## Problem to solve
Word for word, repeat each entry that follows.
---*---
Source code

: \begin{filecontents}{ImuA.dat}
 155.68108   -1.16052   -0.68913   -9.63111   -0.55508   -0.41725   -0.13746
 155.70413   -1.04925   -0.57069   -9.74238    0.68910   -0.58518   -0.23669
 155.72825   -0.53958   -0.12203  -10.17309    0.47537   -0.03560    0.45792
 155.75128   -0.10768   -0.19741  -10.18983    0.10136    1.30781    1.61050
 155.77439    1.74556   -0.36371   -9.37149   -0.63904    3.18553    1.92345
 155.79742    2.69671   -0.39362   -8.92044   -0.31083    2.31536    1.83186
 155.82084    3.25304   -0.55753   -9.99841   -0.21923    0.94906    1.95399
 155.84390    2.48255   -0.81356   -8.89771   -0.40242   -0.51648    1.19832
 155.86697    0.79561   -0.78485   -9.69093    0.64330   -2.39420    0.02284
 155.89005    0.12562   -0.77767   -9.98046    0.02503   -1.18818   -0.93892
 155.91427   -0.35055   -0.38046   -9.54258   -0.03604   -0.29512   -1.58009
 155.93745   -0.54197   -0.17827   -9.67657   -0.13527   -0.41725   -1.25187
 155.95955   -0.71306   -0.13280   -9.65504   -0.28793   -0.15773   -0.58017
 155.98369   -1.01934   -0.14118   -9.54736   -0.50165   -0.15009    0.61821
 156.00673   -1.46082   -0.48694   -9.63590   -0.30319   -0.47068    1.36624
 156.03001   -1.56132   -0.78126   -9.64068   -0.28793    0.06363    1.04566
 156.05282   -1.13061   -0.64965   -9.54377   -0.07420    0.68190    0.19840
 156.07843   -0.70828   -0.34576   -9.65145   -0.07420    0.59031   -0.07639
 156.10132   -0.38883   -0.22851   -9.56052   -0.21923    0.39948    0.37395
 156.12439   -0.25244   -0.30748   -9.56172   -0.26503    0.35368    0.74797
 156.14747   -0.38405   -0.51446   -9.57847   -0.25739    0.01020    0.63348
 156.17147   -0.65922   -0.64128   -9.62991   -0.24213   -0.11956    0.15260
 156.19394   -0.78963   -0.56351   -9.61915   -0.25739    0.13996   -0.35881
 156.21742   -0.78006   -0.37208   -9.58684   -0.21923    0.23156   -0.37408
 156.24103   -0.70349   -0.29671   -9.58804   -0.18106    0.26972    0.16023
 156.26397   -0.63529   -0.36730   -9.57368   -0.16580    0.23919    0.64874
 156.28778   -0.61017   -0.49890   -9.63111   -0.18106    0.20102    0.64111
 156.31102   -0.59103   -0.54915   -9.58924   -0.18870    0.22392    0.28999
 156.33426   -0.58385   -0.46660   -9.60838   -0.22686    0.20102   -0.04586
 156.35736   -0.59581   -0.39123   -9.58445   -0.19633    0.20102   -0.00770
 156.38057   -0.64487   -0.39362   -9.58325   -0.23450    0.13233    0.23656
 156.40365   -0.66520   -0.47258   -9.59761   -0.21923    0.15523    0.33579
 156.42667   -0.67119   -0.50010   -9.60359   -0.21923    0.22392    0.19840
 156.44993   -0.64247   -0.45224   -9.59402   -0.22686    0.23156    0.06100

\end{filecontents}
---*---
## Solution to this problem
Source code

: \begin{filecontents}{ImuA.dat}
 155.68108   -1.16052   -0.68913   -9.63111   -0.55508   -0.41725   -0.13746
 155.70413   -1.04925   -0.57069   -9.74238    0.68910   -0.58518   -0.23669
 155.72825   -0.53958   -0.12203  -10.17309    0.47537   -0.03560    0.45792
 155.75128   -0.10768   -0.19741  -10.18983    0.10136    1.30781    1.61050
 155.77439    1.74556   -0.36371   -9.37149   -0.63904    3.18553    1.92345
 155.79742    2.69671   -0.39362   -8.92044   -0.31083    2.31536    1.83186
 155.82084    3.25304   -0.55753   -9.99841   -0.21923    0.94906    1.95399
 155.84390    2.48255   -0.81356   -8.89771   -0.40242   -0.51648    1.19832
 155.86697    0.79561   -0.78485   -9.69093    0.64330   -2.39420    0.02284
 155.89005    0.12562   -0.77767   -9.98046    0.02503   -1.18818   -0.93892
 155.91427   -0.35055   -0.38046   -9.54258   -0.03604   -0.29512   -1.58009
 155.93745   -0.54197   -0.17827   -9.67657   -0.13527   -0.41725   -1.25187
 155.95955   -0.71306   -0.13280   -9.65504   -0.28793   -0.15773   -0.58017
 155.98369   -1.01934   -0.14118   -9.54736   -0.50165   -0.15009    0.61821
 156.00673   -1.46082   -0.48694   -9.63590   -0.30319   -0.47068    1.36624
 156.03001   -1.56132   -0.78126   -9.64068   -0.28793    0.06363    1.04566
 156.05282   -1.13061   -0.64965   -9.54377   -0.07420    0.68190    0.19840
 156.07843   -0.70828   -0.34576   -9.65145   -0.07420    0.59031   -0.07639
 156.10132   -0.38883   -0.22851   -9.56052   -0.21923    0.39948    0.37395
 156.12439   -0.25244   -0.30748   -9.56172   -0.26503    0.35368    0.74797
 156.14747   -0.38405   -0.51446   -9.57847   -0.25739    0.01020    0.63348
 156.17147   -0.65922   -0.64128   -9.62991   -0.24213   -0.11956    0.15260
 156.19394   -0.78963   -0.56351   -9.61915   -0.25739    0.13996   -0.35881
 156.21742   -0.78006   -0.37208   -9.58684   -0.21923    0.23156   -0.37408
 156.24103   -0.70349   -0.29671   -9.58804   -0.18106    0.26972    0.16023
 156.26397   -0.63529   -0.36730   -9.57368   -0.16580    0.23919    0.64874
 156.28778   -0.61017   -0.49890   -9.63111   -0.18106    0.20102    0.64111
 156.31102   -0.59103   -0.54915   -9.58924   -0.18870    0.22392    0.28999
 156.33426   -0.58385   -0.46660   -9.60838   -0.22686    0.20102   -0.04586
 156.35736   -0.59581   -0.39123   -9.58445   -0.19633    0.20102   -0.00770
 156.38057   -0.64487   -0.39362   -9.58325   -0.23450    0.13233    0.23656
 156.40365   -0.66520   -0.47258   -9.59761   -0.21923    0.15523    0.33579
 156.42667   -0.67119   -0.50010   -9.60359   -0.21923    0.22392    0.19840
 156.44993   -0.64247   -0.45224   -9.59402   -0.22686    0.23156    0.06100

\end{filecontents}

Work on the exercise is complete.